Entries supplied Block Start

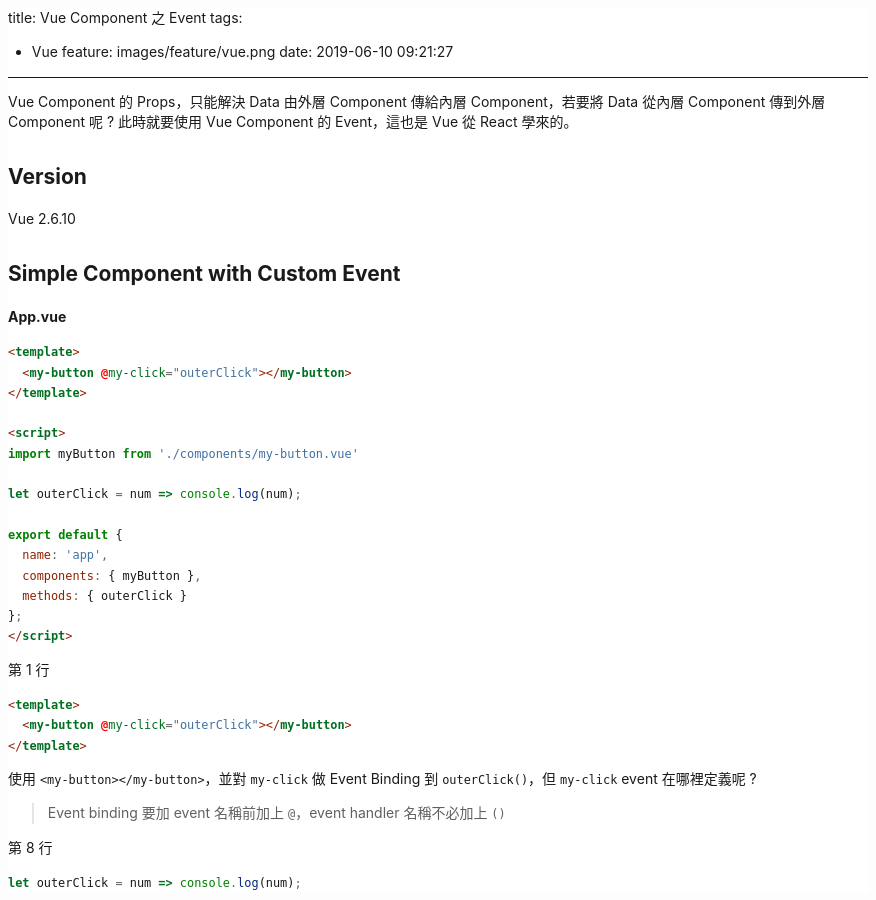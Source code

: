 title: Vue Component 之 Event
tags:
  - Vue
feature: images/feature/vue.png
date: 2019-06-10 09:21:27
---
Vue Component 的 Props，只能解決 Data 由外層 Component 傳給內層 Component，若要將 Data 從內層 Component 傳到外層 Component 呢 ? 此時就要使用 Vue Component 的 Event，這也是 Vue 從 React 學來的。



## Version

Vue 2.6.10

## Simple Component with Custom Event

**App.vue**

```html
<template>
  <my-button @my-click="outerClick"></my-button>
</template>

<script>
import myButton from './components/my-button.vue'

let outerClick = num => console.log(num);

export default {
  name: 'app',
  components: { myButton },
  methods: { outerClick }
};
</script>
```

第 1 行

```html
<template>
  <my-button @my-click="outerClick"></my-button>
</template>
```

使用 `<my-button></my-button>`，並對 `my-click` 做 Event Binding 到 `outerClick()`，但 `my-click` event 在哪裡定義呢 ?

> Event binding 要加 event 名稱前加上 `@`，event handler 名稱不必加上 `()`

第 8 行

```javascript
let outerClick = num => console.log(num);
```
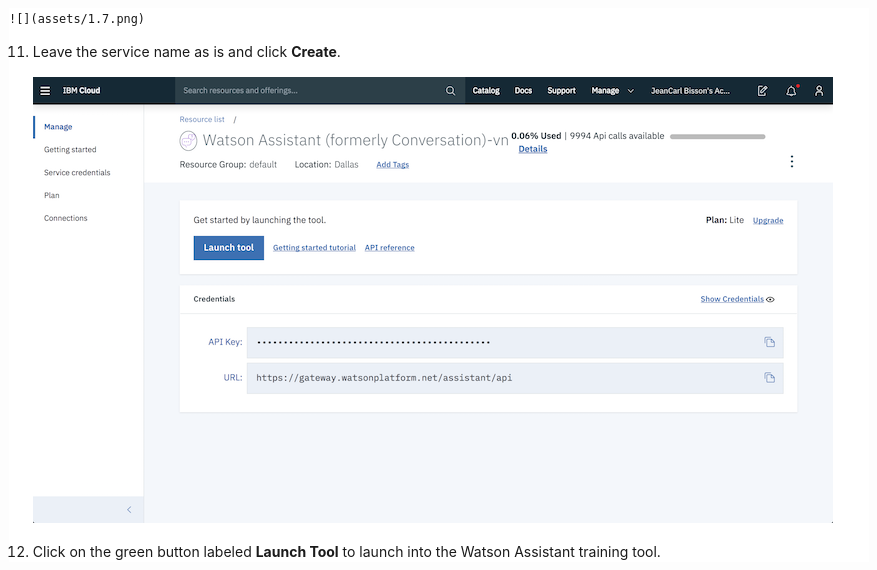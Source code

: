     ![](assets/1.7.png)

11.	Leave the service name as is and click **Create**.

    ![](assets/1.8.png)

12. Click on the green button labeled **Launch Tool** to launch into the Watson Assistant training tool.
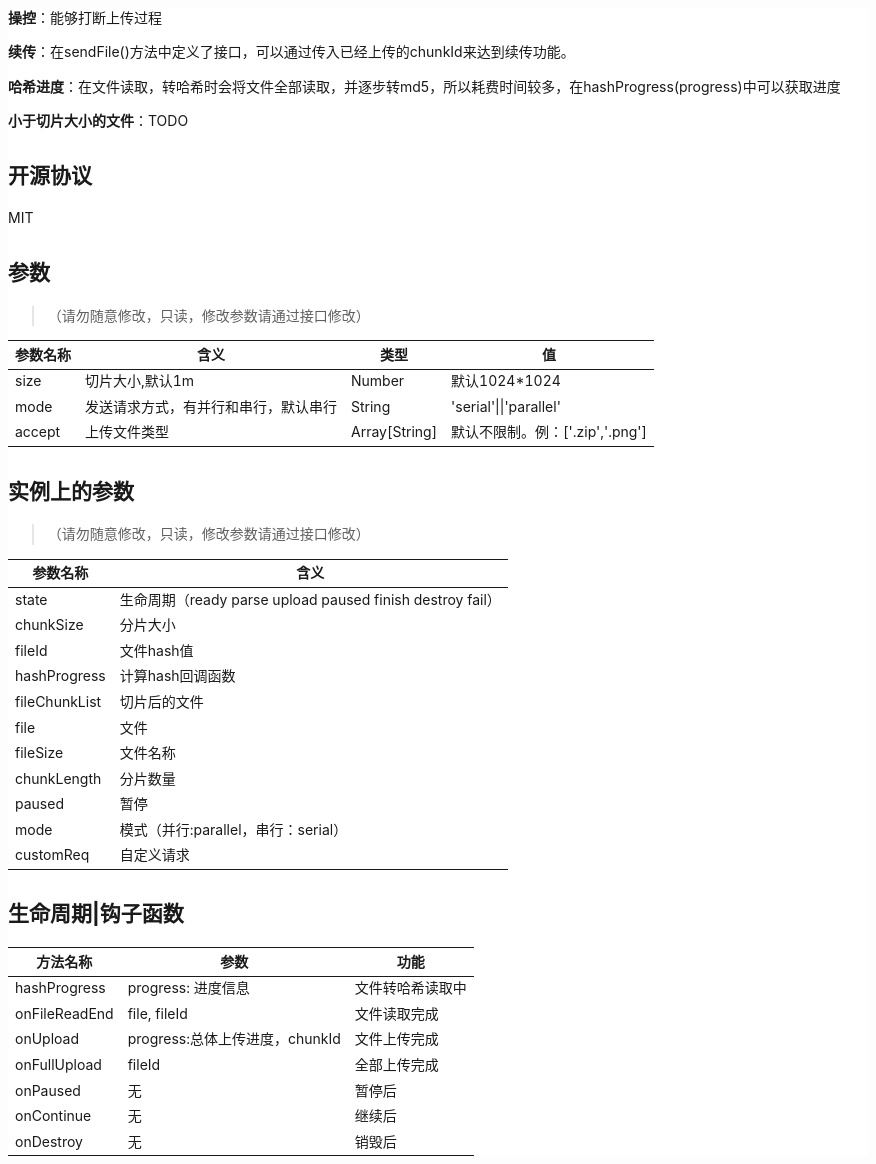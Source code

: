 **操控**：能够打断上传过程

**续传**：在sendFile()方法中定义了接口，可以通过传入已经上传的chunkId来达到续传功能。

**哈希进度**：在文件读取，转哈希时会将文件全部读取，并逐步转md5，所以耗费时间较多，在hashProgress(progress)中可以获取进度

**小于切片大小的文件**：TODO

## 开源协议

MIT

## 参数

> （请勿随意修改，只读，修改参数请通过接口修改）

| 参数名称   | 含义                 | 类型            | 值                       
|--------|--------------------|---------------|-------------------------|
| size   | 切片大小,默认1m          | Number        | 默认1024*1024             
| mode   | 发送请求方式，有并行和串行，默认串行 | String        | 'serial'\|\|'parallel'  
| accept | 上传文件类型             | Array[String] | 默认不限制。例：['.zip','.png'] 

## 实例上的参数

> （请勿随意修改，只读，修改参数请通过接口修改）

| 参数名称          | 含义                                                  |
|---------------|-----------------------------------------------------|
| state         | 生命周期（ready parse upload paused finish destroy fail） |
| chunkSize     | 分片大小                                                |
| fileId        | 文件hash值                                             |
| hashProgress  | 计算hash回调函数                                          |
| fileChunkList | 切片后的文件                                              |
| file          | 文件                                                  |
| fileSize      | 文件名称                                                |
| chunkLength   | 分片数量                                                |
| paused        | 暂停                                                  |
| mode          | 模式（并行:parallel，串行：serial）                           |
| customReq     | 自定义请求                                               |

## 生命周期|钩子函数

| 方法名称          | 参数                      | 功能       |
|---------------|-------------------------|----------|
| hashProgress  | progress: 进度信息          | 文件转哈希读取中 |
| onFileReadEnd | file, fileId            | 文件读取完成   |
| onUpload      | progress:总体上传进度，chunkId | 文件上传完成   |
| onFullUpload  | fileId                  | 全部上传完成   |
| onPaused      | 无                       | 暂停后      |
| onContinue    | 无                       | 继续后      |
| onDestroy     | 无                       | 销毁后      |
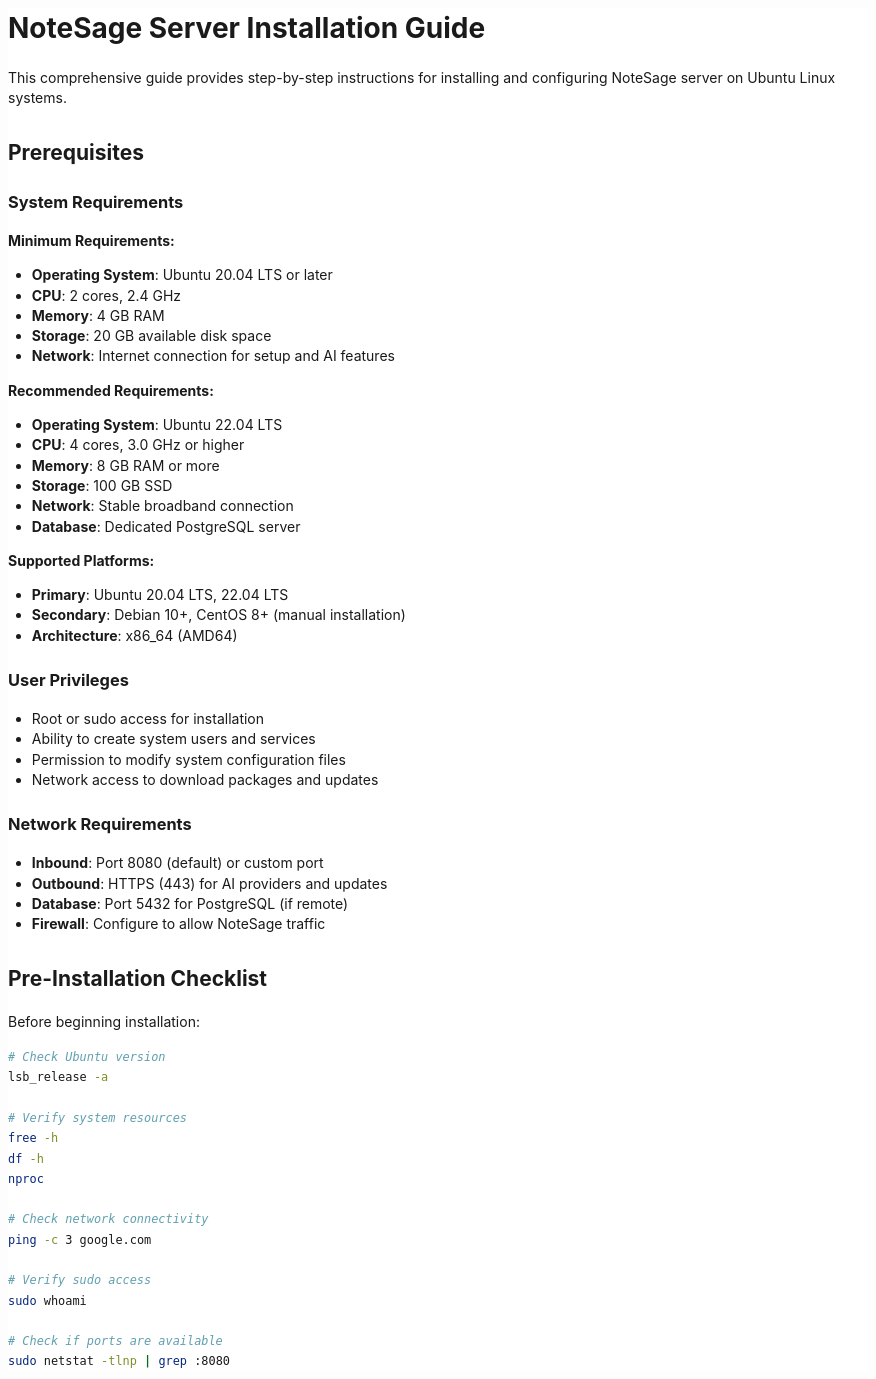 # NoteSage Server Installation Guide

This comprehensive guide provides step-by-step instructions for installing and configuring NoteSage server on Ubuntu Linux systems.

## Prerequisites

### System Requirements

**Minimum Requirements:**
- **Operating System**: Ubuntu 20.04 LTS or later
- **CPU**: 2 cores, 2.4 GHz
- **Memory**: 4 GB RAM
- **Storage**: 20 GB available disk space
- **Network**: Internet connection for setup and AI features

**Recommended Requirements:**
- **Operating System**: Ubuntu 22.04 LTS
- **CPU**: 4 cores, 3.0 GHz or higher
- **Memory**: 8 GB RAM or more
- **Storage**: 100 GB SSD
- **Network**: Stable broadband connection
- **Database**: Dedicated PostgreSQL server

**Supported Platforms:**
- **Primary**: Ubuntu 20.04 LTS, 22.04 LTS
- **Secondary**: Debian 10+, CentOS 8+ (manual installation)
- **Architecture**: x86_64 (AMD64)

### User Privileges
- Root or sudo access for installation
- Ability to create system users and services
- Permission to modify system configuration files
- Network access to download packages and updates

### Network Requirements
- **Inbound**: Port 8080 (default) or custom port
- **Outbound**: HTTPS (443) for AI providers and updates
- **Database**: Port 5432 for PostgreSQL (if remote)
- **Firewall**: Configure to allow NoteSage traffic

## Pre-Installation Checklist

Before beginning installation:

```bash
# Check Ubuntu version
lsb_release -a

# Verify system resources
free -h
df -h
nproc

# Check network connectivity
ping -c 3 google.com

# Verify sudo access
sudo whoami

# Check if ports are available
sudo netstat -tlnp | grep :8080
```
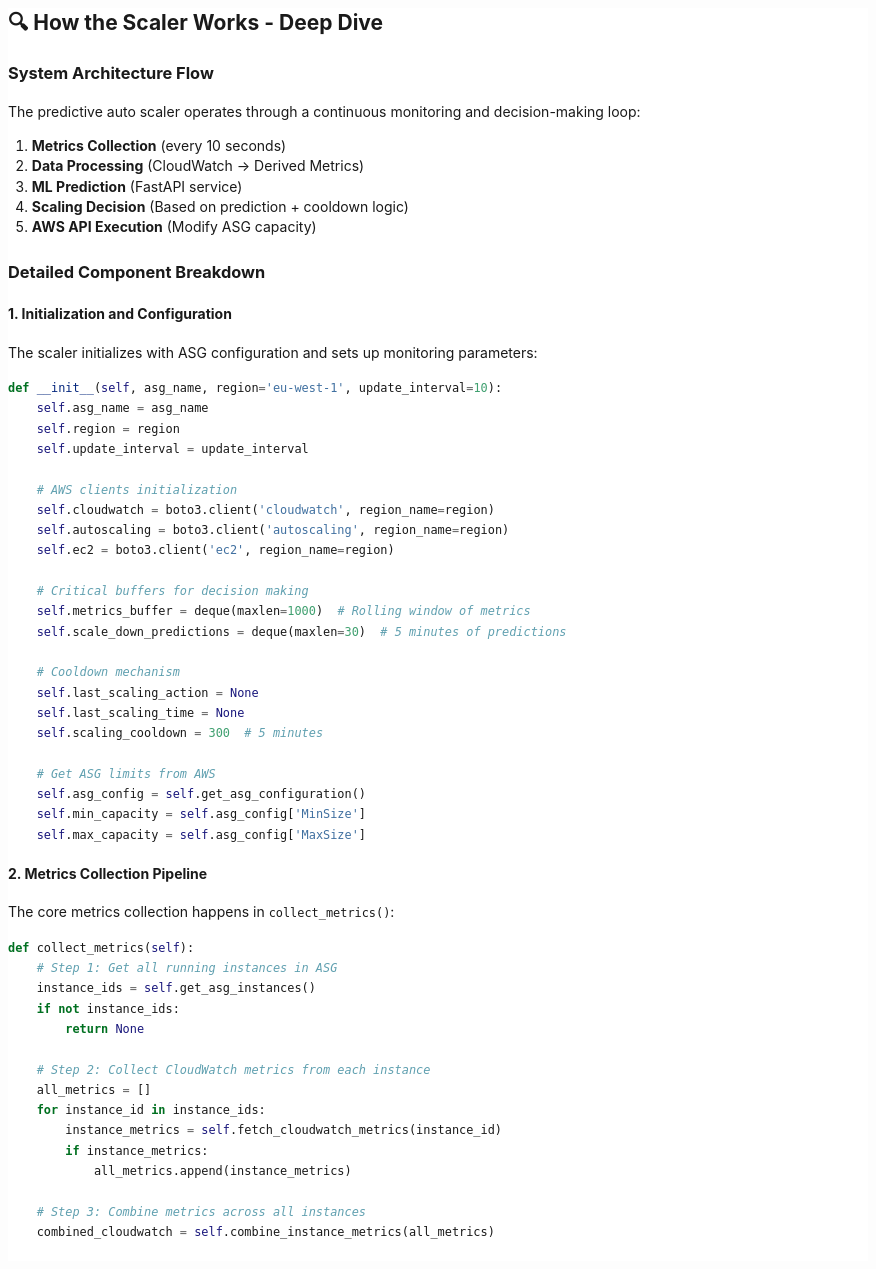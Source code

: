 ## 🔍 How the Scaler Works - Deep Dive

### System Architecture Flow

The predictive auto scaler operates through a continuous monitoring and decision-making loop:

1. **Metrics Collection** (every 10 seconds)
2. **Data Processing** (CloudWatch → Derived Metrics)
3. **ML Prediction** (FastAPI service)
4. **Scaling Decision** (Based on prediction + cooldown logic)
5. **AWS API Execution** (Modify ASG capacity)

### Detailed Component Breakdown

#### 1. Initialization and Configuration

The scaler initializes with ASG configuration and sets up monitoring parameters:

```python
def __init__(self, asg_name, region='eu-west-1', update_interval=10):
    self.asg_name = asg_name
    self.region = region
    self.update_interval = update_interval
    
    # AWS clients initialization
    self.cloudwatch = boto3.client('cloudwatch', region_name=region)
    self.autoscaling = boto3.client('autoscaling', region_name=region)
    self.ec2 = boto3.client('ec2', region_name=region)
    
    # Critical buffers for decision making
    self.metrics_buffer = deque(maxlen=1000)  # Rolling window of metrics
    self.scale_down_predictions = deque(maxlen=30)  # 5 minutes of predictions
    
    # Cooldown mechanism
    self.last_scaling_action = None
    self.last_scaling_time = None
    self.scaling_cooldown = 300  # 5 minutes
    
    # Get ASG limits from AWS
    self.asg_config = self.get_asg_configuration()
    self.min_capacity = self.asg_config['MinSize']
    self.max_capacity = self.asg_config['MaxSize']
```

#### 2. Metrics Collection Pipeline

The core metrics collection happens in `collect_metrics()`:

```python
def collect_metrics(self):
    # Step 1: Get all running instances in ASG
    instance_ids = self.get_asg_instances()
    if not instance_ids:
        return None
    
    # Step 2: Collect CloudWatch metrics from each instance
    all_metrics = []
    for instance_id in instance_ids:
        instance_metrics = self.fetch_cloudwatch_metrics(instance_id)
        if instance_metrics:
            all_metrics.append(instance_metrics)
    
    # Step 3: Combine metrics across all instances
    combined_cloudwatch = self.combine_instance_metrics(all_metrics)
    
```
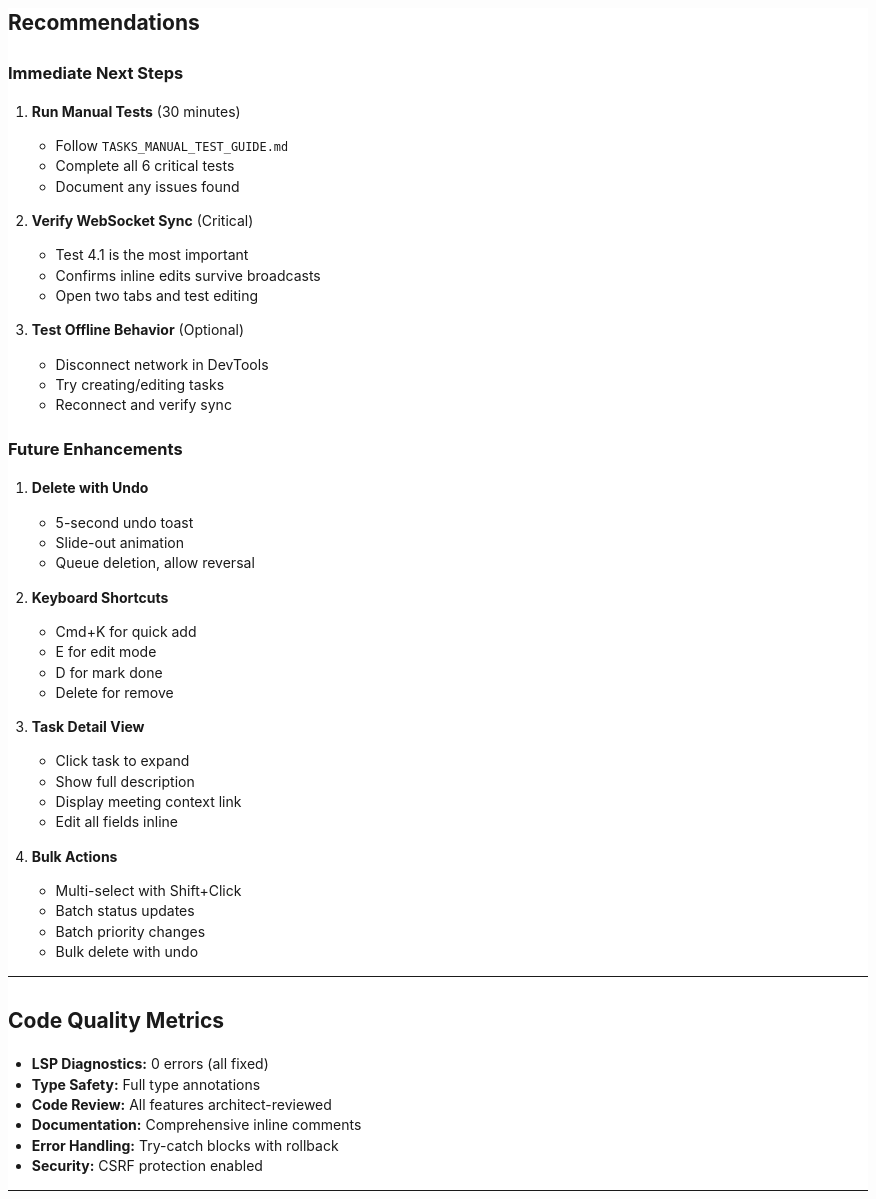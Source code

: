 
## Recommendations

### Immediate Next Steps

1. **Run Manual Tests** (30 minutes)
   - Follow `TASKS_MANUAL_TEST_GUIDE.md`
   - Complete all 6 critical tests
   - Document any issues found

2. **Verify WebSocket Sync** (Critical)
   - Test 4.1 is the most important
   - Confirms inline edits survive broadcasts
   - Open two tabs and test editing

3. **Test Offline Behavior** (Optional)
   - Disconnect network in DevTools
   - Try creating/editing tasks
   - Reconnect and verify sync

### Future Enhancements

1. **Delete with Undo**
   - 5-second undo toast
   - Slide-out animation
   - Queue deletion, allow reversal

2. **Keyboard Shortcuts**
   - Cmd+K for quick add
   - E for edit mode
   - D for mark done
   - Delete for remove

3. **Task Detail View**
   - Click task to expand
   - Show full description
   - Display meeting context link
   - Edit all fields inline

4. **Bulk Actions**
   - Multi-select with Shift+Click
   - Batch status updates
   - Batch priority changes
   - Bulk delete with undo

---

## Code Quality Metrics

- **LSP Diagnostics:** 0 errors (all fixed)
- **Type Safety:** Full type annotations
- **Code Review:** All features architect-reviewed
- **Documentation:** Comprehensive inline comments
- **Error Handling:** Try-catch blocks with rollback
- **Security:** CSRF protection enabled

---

Entries supplied Block End

What the task requires: Tally the lines in the records that hold the word "inline", and state only the resulting number.

Solution below: 3